Sa vie bascule avec deux rencontres : une enquêtrice qui envisage la piste paranormale, et Léonor, une jeune femme un peu âgée qu’elle, qu’on lui présente lors d’une manifestation. Un sentiment inconnu grandit au fond d’elle, jusqu’à exploser... Tandis que le monde bascule, lorsque mille jeunes gens s’évaporent à la même date.



Le talentueux Yves Grevet, auteur de « Méto », « Nox » et d’un tome de « U4 », entre autres, signe avec « Sable bleu » un roman atypique, qui ne laisse pas indifférent, pour de nombreuses raisons, pas toutes complémentaires.

C’est tout d’abord une anticipation à très court terme aux accents d’utopie. Sa bactérie tueuse de pétrole n’est pas sans rappeler « Après la Chute » de Nancy Kress (ActuSF, les plus grands, allez-y) : l’Humanité n’a pas plus choix, elle doit s’adapter. A l’image de sa nouvelle dans l’anthologie « Renaissances », son avenir est proche est s’il n’est pas encore riant, on ressent que le pli, voulu ou forcé, est pris : réduction des déplacements en voitures, transports en commun, moins de viande, moins d’importations inutiles, moins de chimie, et moins d’anti-dépresseurs. Cela n’empêche pas la jeune génération de sa voir ce nouveau monde fragile, suspendu à la découverte d’un nouveau moyen d’exploiter le pétrole. Tess part en stage en Bretagne avec son groupe de réflexion/action, on y trouve des éléments extrémistes qui nuiront au mouvement tout comme des modérés à motiver.

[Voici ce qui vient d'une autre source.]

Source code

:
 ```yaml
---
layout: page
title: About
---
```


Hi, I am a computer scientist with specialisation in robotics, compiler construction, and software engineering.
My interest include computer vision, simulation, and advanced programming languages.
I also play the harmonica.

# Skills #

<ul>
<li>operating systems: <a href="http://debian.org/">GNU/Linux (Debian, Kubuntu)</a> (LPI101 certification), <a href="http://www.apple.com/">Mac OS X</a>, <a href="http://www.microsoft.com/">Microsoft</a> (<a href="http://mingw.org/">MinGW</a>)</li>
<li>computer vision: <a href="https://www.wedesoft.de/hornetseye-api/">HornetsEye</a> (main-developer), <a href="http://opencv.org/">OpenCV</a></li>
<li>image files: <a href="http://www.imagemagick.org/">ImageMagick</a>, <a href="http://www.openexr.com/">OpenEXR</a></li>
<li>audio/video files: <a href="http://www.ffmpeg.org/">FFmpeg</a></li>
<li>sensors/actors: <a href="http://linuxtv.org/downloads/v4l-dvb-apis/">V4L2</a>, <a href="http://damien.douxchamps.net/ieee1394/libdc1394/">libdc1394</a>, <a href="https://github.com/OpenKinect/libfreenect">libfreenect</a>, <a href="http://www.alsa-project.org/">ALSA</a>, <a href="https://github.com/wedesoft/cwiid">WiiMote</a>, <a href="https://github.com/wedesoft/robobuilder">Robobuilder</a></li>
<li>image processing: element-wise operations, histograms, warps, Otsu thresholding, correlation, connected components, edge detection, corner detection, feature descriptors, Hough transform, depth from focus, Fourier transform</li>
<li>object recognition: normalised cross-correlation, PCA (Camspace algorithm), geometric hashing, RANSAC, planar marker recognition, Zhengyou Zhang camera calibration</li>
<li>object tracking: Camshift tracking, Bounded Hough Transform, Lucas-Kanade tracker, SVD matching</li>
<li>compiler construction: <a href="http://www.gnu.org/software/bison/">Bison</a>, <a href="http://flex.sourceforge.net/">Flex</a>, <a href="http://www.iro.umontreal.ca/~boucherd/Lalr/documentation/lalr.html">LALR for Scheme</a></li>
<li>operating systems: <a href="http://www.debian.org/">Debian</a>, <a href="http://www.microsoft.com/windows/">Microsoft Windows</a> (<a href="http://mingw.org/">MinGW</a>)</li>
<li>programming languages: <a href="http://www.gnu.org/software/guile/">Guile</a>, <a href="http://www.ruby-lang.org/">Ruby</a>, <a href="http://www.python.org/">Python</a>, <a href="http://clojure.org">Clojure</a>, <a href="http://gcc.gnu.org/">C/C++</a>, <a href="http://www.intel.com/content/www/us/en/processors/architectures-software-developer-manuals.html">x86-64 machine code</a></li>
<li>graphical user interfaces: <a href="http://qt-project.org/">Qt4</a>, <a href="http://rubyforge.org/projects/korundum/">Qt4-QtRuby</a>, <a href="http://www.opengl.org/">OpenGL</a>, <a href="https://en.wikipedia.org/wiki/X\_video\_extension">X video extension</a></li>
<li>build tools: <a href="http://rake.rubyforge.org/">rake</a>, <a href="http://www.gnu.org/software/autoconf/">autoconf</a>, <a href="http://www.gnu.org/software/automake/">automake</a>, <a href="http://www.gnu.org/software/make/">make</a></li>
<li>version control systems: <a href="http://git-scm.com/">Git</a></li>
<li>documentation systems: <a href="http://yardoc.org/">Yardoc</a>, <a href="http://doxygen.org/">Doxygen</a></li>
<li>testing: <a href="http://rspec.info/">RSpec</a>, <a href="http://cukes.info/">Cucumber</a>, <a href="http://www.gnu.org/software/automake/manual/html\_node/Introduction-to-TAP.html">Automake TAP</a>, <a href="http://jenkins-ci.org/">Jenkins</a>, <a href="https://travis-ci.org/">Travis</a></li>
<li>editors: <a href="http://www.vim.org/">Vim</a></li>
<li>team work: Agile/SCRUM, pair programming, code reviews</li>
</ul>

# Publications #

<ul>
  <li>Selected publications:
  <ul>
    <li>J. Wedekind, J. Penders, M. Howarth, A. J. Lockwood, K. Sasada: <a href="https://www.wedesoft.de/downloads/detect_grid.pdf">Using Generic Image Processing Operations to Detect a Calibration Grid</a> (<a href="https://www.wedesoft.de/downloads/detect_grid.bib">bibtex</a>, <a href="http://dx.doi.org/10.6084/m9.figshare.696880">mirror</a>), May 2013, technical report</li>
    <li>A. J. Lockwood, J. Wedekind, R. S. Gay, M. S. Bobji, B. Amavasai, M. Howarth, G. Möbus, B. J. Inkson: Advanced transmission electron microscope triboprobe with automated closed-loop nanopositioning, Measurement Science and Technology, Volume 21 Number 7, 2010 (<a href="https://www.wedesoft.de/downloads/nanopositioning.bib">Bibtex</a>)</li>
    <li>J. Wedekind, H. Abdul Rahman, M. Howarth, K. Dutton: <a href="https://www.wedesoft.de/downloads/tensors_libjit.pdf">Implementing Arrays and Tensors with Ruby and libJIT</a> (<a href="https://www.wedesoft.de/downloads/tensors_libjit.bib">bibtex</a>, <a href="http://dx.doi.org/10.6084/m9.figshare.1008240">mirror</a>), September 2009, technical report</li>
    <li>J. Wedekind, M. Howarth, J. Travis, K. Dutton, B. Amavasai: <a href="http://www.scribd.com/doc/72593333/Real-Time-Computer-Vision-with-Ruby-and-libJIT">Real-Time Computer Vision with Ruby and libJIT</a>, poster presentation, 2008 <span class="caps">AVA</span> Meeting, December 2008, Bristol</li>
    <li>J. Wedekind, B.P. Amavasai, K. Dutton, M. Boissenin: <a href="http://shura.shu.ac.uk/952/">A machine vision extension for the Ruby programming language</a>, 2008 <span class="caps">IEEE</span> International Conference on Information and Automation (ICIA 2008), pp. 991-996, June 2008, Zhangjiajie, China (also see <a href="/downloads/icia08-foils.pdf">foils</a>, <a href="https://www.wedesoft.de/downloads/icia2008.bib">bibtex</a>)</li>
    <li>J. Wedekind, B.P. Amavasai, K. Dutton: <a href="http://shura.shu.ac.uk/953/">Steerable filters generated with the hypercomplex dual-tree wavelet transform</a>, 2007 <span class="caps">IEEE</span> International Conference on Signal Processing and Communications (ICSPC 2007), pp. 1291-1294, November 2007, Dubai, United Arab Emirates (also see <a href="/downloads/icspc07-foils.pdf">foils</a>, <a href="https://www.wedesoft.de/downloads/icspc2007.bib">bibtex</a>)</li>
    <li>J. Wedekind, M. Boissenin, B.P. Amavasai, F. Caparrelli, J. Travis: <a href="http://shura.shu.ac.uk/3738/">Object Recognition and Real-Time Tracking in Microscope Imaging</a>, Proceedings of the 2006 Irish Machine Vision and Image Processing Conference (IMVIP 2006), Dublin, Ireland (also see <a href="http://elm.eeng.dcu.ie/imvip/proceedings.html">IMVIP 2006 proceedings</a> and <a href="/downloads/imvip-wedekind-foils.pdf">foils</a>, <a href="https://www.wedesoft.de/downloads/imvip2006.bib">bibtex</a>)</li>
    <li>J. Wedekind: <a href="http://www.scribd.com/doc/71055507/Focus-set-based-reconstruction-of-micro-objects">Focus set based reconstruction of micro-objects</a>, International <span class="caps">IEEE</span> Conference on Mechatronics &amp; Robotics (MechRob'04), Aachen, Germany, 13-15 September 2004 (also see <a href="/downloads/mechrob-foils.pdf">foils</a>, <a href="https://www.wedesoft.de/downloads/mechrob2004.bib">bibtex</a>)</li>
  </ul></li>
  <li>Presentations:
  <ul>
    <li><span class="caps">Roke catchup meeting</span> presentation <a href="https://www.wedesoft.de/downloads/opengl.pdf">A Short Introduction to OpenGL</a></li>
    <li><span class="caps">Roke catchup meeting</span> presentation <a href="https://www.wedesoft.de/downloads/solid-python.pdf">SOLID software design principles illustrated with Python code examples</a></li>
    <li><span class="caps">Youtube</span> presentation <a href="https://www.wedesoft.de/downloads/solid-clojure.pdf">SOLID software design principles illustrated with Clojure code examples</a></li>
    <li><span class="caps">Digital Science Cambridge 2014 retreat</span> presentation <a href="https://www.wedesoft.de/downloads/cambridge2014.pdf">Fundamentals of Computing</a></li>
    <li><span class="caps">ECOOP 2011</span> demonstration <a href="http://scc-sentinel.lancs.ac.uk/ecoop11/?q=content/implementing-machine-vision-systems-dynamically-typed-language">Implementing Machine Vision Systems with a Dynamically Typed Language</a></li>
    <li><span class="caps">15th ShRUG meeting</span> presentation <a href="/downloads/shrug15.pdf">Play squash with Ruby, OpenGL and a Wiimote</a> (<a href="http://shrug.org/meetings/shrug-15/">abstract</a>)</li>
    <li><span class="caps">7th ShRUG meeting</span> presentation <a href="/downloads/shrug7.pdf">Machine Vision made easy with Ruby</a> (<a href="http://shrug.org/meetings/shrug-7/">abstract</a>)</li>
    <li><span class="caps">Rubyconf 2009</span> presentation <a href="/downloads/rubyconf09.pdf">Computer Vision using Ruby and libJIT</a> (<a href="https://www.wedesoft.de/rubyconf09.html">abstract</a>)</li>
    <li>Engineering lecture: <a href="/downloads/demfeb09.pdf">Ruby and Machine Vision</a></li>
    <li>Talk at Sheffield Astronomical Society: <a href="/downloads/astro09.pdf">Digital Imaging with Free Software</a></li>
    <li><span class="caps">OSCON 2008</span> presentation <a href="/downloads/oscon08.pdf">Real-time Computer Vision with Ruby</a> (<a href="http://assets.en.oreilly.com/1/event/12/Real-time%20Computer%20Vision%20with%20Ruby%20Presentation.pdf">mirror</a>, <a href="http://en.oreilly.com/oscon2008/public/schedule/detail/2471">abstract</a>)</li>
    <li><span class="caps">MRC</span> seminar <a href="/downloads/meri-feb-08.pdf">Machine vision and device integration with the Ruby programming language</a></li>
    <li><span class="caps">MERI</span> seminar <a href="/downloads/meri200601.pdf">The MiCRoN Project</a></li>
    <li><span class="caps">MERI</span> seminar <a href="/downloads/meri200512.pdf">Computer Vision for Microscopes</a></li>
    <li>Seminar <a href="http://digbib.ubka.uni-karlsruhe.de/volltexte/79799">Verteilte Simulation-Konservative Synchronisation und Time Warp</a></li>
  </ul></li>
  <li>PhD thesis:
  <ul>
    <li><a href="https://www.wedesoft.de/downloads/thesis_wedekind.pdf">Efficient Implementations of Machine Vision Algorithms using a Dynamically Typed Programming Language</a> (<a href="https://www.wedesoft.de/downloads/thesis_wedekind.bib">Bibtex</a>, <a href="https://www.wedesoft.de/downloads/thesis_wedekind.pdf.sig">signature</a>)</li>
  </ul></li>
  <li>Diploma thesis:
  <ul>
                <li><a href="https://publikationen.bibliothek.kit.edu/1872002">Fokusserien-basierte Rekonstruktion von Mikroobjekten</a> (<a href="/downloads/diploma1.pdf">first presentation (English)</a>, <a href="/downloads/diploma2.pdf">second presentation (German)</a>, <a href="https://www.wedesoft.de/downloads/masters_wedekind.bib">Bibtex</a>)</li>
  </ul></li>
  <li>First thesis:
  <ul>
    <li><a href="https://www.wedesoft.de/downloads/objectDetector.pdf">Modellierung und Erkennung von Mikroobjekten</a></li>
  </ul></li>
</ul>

C’est ensuite une belle histoire de premier amour, d’amour d’une fille pour une autre fille, pour une femme. Tess s’interroge sur les signaux qu’elle reçoit, se pose des questions... Ose faire le premier pas. Cela se fait tout en douceur, comme on en rêve tous, et cela dure... jusqu’à l’événement bouleversant le monde, que le lecteur aura deviné aux indices semé par l’auteur.

A mi-volume, donc, rebondissement, 1000 personnes disparaissent, dont Léonor. On bascule alors dans un récit de deuil, à la façon de la série « Les 4400 ». Comment gère-t-on la disparition de l’être aimé ? Pas sa mort, pas son abandon, mais sa disparition inexplicable ? Le phénomène étant collectif, on voit se monter des groupes de soutien, des théories naissent qu’ils vont revenir, on s’accroche à la date anniversaire comme à un ultime espoir. On ressent parfaitement ce manque, cette déchirure, ce mal de vivre privé de l’autre, ce deuil impossible parce qu’on espère un retour, qu’on veut y croire parce que de nombreux indices empêchent de croire qu’il n’aura pas lieu.

Enfin, c’est une histoire d’aliens, et c’est peut-être là que j’ai été le moins convaincu. Si on comprend vite, avec un Tess en témoin privilégié, que quelque chose intervient pour remettre les gens, parfois individuellement, sur les rails, en faisant disparaître les mauvaises choses (comme les stocks de Lexomil), et qu’on finit par se douter, avec une héroïne orpheline et adoptée, qu’on est là sur la seule explication logique. En cela, la révélation finale, qui vient simplement confirmer cet état de fait, nous laisse un peu sur notre faim.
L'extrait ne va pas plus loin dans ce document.